Patent Assertion Entities (PAE) or ``Patent Trolls'' are firms specialized in purchasing patents with the sole purpose of seeking licensing revenues or asserting them in Court. Even though economic models offer ambiguous predictions, Patent Trolls are generally believed to be stifling innovation. Fee-shifting policies like ``the loser pays all'' are seen as a potential solutions to PAE's alleged disruptive influence on innovation. In this paper, I investigate both the impact of PAEs on innovation and the causal effect of fee shifting policies on PAEs behavior and patent applications. Exploiting a Supreme Court Judgement affecting attorneys' fee awards and the cross-industry variation in the levels of litigiousness, I identify the effect of fee shifting on patent applications and on the litigation behavior of product firms and PAEs. I find that the Supreme Court decision was effective in reducing the number of lawsuits filed by Patent Trolls, especially the most  ``frivolous''. Furthermore, using a dif-in-dif design, I show that sectors most affected by patent litigation experienced an increase in their patent applications as a result of the judgement.

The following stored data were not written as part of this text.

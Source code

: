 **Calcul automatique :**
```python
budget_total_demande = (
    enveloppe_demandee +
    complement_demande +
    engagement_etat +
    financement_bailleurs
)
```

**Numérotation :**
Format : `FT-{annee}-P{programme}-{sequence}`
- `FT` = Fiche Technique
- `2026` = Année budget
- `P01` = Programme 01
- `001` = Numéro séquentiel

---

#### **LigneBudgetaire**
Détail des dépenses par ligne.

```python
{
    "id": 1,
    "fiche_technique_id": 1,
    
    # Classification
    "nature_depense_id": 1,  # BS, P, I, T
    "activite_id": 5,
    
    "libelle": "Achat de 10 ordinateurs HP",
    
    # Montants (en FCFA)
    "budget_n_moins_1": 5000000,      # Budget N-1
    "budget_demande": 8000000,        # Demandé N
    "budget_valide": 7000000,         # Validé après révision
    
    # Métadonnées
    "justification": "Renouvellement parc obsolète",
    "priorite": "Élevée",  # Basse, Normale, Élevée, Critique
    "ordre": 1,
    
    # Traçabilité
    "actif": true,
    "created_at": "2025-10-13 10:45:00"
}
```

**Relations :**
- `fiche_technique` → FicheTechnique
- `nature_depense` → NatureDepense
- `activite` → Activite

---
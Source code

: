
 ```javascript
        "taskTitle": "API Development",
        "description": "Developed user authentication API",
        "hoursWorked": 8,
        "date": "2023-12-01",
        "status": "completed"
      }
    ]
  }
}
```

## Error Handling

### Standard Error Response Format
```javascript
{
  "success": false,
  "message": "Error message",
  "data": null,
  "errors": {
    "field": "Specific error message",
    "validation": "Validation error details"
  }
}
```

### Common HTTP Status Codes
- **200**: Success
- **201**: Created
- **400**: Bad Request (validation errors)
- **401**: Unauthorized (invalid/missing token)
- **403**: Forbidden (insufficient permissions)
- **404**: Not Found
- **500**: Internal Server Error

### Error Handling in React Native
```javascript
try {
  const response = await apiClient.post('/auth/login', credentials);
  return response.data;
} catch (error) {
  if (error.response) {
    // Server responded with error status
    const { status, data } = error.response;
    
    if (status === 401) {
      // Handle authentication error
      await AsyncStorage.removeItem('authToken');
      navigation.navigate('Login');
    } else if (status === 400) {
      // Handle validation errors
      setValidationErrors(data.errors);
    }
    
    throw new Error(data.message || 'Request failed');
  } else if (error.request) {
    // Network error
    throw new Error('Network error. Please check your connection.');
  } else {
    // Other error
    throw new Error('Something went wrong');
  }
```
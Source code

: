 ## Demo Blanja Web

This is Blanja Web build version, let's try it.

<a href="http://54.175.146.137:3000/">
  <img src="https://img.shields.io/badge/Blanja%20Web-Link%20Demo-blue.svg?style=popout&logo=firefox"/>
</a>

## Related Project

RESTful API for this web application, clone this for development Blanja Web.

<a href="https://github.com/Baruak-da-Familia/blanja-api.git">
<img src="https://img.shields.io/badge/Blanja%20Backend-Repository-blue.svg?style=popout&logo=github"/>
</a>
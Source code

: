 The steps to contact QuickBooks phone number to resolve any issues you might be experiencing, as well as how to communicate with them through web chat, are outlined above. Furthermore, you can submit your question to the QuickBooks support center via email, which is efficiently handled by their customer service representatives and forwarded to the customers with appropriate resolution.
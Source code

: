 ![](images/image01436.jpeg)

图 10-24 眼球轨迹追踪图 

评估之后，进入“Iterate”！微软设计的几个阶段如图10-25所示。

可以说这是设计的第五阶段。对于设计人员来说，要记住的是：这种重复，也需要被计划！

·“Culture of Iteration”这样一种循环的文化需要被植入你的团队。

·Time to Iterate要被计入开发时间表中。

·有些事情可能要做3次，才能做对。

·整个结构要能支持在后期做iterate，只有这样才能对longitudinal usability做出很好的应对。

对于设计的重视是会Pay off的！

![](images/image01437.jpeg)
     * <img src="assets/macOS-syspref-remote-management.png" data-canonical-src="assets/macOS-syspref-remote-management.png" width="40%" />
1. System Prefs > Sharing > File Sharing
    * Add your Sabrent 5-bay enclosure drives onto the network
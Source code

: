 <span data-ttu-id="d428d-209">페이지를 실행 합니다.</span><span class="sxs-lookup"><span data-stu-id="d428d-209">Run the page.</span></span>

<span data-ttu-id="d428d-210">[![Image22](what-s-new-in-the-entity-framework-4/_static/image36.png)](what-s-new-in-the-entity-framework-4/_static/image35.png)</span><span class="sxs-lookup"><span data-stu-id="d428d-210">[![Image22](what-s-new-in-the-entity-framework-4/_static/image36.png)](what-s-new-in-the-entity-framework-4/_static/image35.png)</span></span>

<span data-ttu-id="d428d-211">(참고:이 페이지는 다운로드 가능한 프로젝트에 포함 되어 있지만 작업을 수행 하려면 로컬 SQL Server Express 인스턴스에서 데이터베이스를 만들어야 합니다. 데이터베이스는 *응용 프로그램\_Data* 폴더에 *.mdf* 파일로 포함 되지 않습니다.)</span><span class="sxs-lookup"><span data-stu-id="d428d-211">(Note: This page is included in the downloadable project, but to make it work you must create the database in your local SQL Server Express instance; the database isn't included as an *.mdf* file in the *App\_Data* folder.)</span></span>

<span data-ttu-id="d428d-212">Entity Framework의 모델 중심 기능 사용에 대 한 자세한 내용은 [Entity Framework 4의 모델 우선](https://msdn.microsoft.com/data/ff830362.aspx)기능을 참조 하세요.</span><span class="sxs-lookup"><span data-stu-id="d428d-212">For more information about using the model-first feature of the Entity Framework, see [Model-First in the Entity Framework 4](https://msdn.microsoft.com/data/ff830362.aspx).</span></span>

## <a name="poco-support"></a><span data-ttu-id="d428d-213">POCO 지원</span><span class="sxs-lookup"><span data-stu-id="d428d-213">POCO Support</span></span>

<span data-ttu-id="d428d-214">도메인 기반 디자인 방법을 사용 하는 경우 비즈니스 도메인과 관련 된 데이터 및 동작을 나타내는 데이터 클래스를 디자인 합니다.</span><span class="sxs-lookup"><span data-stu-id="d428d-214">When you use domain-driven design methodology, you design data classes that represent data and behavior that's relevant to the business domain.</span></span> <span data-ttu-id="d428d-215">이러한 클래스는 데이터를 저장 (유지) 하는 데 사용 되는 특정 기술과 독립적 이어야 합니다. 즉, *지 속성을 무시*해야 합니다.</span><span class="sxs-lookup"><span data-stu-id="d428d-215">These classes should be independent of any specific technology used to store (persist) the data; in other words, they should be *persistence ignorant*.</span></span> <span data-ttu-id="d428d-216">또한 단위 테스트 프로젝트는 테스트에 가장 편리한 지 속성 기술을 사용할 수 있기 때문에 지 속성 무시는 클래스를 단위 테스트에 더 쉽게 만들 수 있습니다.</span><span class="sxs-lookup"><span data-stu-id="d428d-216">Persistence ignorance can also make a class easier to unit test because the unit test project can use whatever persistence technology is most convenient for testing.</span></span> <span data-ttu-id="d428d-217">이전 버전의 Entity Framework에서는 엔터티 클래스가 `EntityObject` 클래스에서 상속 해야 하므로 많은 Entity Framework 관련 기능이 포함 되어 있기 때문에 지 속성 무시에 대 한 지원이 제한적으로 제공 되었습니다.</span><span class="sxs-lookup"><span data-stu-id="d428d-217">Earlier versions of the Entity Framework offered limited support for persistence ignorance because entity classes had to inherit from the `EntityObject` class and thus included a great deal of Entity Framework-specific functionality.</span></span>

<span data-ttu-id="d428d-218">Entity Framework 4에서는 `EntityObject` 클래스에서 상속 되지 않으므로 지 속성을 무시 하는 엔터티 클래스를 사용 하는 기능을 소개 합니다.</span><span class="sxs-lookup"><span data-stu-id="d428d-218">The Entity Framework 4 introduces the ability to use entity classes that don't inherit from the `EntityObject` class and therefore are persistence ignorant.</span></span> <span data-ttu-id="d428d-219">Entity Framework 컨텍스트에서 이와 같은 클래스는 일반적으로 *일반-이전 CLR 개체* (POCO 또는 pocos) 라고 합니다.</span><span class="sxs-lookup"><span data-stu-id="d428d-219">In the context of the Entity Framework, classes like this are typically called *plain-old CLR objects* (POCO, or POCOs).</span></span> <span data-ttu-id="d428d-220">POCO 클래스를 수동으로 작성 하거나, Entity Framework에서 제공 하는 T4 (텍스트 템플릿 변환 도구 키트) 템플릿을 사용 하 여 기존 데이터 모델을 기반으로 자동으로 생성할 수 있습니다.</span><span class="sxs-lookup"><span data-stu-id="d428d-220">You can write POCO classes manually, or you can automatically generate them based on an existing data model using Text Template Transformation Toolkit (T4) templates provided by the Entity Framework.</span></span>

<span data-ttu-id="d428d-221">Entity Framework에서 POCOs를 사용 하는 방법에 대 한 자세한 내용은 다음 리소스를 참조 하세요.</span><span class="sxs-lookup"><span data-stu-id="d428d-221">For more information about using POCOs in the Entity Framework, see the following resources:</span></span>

A "Musical Chairs" model of innovation, competition and startup acquisitions

The strategy of innovation by acquisition is commonly discussed in MBAs classes and featured in the news, however, little research exists on its effects on startups entry and innovation. This paper evaluates the effect of systematic acquisition of startups from oligopolistic incumbents on the incentives for the former to invest in R&D. I propose a general "Musical Chairs'' model of competition, where demand depends substantially on the ordinal quality ranking of incumbents and only a fixed number of firms can operate with profits. Several common demand system fall within this framework. I assume that startups hold asymmetric information about the quality of their assets, however they can be acquired before they enter the market. Two main motives drives the acquisitions: preemption and technological race. Market leaders are strongly motivated to buy startups to prevent followers to catch up, while laggard are mostly motivated by the risk of being pushed out of the market from new entrants. Depending on the industry structure, I find that either force can prevail, determining which incumbent acquires the startup and the acquisition price. Young and competitive industries lead to high incentives for innovation, while established industries with significant technological gaps between the leaders and the laggards provide very weak incentives to invest. I enrich the model introducing dynamics and allowing incumbents to be forward-looking, and I discuss key indicators for antitrust concerns on the dynamics effect of these acquisitions.